The Saudi-led coalition’s latest push toward Hodeida comes as Yemen’s civil war is a few months away from entering its fourth year. The coalition intervened in Yemen in March 2015 with the aim of defeating the Iranaligned rebels and restoring the government of Abed Rabbo Mansour Hadi. But the coalition has recently come under mounting international pressure to end the war that has resulted in what the U.N. says is the world’s worst humanitarian crisis.
The fighting around the city, a vital lifeline for most of Yemen’s population, threatens to worsen Yemen’s dire humanitarian situation and risks the obstruction of crucial assistance to the country endangering the lives of millions of Yemenis.
Meanwhile, the Saudi kingdom announced late Friday that the United States will stop refueling Saudi Arabian aircraft fighting Houthi rebels in Yemen. U.S. officials said earlier Friday that the Pentagon was taking steps to end the arrangement.
Other U.S. officials said the refueling change does not affect the U.S. military assistance and training to improve the Saudi airstrikes. As a result, any decision to halt the U.S. refueling likely will have little effect on the fight.
The officials, who spoke on condition of anonymity to discuss internal deliberations, said Saudi Arabia was already providing 80 percent of its refueling, and its capacity was growing.
The Saudi statement said it had “increased its capability to independently conduct inflight refueling,” and therefore “requested cessation of inflight refueling support for its operations in Yemen.”

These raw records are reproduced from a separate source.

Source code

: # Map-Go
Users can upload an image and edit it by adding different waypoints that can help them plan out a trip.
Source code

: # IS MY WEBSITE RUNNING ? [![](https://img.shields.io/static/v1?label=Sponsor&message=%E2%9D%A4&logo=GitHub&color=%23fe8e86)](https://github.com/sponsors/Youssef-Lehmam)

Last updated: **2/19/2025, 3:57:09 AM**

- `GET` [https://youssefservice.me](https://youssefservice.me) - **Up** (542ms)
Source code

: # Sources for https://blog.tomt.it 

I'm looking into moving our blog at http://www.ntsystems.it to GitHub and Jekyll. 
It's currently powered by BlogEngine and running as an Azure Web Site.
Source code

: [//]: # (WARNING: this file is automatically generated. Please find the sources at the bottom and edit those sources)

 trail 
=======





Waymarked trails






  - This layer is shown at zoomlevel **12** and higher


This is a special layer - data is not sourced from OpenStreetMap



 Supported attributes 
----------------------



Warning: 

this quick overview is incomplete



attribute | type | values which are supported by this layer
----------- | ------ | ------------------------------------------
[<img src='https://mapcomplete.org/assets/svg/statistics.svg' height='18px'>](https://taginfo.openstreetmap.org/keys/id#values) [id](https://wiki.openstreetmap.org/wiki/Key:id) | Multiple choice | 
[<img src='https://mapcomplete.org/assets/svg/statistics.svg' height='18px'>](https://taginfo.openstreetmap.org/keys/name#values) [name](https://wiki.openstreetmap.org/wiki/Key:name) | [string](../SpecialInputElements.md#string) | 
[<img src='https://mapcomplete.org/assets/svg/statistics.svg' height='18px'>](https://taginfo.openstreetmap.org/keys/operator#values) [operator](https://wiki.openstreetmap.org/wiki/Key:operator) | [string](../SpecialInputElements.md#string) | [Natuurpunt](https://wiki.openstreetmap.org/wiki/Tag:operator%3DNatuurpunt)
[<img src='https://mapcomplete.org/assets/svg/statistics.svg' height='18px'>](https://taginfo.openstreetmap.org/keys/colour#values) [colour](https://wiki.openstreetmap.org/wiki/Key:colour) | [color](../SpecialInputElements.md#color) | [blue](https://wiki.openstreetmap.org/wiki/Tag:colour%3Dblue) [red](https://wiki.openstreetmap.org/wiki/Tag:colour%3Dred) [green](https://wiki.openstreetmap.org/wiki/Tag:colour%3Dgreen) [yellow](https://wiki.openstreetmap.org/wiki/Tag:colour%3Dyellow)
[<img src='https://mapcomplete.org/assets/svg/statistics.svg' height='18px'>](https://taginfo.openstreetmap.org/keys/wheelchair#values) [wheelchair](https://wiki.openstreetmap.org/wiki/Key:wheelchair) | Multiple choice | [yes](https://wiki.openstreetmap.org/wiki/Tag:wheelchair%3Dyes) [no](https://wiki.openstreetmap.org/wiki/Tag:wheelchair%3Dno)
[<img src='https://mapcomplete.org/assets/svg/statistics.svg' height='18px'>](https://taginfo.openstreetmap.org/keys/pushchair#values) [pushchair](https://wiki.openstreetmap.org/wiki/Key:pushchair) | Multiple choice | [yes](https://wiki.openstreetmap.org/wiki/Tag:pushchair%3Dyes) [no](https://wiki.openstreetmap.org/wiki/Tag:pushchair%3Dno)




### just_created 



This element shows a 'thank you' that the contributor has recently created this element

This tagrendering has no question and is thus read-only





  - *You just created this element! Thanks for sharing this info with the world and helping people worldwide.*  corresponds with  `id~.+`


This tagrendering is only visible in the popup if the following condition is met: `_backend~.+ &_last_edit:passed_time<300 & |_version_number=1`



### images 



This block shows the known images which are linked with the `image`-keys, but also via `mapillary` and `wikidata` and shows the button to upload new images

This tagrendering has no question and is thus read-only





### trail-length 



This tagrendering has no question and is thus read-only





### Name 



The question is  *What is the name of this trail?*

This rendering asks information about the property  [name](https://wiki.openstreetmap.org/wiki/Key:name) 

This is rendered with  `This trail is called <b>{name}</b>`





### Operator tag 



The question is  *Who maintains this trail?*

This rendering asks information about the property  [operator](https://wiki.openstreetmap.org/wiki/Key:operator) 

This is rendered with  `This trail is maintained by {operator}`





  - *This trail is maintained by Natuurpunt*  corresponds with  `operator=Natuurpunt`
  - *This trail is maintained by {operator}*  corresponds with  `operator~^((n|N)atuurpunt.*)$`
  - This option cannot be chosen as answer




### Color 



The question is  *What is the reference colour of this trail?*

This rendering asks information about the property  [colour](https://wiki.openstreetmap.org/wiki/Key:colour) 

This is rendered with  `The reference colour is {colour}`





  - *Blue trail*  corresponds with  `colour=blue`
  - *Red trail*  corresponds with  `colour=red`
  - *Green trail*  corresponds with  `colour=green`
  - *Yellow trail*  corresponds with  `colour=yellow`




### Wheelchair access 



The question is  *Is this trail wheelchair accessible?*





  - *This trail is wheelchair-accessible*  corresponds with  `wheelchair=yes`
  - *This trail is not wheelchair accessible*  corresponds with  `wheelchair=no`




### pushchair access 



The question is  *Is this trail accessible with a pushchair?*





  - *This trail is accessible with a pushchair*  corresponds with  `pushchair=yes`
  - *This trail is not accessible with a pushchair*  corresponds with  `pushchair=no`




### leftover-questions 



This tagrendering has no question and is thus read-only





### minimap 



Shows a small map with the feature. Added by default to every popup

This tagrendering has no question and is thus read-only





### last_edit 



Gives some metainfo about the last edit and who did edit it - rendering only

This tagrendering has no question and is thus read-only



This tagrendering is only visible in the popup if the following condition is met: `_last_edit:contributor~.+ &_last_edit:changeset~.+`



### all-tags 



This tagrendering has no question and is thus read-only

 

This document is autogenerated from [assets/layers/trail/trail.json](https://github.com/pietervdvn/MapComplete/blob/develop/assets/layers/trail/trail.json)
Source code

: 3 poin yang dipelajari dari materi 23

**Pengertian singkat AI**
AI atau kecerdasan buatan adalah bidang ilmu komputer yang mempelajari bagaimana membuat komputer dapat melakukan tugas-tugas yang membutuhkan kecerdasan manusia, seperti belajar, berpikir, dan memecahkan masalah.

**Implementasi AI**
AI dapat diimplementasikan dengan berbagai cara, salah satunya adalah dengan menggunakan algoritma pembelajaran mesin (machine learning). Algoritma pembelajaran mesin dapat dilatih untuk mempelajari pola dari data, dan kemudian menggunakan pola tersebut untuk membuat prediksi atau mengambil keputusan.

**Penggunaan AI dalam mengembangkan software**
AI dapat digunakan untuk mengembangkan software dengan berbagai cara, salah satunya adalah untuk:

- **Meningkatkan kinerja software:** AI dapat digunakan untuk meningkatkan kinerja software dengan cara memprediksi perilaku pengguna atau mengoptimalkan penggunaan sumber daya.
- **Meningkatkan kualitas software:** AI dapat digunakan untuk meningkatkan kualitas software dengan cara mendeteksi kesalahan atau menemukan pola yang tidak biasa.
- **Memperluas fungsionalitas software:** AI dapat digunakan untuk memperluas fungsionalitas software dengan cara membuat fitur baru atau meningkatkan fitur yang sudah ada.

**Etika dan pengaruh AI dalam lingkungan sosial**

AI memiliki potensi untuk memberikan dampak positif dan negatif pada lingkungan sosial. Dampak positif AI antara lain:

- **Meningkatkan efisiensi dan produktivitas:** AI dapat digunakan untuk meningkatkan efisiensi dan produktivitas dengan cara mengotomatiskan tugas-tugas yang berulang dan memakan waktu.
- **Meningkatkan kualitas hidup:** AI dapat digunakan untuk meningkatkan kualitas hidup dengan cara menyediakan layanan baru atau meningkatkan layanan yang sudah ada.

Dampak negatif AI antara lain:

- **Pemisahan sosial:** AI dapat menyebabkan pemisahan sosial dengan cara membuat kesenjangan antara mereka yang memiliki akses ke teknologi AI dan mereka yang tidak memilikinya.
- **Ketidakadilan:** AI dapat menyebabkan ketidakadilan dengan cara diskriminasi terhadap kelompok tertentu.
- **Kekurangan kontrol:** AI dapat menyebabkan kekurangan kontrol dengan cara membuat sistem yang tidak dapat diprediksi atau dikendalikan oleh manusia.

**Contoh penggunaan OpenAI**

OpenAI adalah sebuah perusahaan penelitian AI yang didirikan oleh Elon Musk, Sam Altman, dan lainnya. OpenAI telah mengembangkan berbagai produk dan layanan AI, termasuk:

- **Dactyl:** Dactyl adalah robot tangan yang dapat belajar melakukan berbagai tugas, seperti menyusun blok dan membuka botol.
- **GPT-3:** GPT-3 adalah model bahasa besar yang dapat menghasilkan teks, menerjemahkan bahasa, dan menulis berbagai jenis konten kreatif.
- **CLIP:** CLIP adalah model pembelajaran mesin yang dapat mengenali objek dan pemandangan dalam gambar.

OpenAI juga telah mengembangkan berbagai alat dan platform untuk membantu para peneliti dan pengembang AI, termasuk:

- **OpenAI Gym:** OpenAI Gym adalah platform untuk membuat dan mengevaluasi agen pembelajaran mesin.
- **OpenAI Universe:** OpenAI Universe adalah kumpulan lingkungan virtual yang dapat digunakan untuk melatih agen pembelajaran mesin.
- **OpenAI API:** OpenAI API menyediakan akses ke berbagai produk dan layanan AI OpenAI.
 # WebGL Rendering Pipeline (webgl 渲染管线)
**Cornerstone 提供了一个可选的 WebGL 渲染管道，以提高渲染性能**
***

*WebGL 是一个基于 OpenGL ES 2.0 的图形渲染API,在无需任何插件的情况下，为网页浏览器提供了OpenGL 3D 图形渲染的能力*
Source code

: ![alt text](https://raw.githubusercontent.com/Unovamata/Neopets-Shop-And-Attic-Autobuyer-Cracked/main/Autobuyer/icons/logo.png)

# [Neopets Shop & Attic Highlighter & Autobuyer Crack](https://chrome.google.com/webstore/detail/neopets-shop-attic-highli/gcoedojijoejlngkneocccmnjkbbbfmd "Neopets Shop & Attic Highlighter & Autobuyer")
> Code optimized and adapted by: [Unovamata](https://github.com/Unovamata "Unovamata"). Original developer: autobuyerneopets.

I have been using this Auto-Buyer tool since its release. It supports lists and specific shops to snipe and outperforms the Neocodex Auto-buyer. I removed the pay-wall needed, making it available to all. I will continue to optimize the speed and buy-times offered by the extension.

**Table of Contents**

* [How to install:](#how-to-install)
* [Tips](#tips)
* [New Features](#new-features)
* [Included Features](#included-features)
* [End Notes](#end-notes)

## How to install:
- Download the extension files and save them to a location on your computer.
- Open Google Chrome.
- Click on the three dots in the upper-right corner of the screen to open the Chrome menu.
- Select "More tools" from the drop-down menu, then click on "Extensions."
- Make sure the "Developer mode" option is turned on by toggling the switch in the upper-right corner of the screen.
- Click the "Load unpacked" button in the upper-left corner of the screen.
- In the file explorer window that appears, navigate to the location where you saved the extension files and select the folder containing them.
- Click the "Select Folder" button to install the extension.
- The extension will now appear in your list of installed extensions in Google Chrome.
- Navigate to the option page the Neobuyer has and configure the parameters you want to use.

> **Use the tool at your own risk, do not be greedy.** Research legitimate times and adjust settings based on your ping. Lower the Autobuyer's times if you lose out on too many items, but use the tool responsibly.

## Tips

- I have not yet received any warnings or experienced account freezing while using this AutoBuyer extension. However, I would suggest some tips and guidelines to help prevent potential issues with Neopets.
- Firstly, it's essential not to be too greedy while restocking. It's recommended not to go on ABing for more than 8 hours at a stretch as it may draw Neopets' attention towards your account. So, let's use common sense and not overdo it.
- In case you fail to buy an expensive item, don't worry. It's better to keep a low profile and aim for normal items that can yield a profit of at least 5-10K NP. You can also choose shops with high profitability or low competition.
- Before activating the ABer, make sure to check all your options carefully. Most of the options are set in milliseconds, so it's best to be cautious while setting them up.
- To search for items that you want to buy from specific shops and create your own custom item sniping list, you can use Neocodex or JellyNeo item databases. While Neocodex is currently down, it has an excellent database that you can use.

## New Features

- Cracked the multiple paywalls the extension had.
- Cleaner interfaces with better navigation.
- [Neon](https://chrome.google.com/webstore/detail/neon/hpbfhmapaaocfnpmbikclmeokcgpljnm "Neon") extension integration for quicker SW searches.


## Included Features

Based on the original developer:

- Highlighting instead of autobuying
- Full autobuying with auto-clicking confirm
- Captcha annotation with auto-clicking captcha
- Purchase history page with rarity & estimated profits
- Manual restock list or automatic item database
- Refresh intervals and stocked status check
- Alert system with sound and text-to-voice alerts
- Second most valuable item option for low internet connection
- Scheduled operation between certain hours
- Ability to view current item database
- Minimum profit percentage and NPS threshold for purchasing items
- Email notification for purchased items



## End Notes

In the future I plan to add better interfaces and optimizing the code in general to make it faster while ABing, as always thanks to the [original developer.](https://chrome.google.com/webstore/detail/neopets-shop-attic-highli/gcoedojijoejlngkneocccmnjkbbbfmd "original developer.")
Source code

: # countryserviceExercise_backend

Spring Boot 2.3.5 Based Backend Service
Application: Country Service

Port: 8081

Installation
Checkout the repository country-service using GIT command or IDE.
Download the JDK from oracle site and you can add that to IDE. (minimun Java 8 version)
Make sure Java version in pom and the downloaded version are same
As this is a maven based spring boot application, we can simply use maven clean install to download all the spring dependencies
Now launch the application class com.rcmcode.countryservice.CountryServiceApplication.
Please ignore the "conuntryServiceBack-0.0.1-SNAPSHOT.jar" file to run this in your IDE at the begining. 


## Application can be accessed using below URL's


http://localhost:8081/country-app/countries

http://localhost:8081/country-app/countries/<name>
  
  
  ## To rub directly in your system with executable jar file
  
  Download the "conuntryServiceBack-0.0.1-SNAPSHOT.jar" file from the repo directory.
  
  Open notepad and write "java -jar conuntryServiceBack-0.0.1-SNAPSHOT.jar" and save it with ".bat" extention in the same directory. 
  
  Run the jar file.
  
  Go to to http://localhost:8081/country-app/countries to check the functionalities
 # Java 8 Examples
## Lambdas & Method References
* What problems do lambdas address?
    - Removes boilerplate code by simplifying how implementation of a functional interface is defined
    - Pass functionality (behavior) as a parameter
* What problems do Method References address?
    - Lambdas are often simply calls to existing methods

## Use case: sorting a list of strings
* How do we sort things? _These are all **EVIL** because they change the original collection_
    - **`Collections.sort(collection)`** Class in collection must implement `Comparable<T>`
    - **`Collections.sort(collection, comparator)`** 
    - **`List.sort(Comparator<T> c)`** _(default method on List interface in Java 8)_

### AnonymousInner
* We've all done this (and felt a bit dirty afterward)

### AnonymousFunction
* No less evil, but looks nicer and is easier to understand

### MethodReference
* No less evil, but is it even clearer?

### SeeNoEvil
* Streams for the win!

The refueling decision, which was first reported by The Washington Post, has been under discussion for a few weeks, according to the officials. Saudi Arabia has been paying the U.S. for the refueling, but there were no details on how much that cost.
The Pentagon on Friday would say only that the U.S. continues to have discussions with the Saudis, and that there is no decision to report at this time.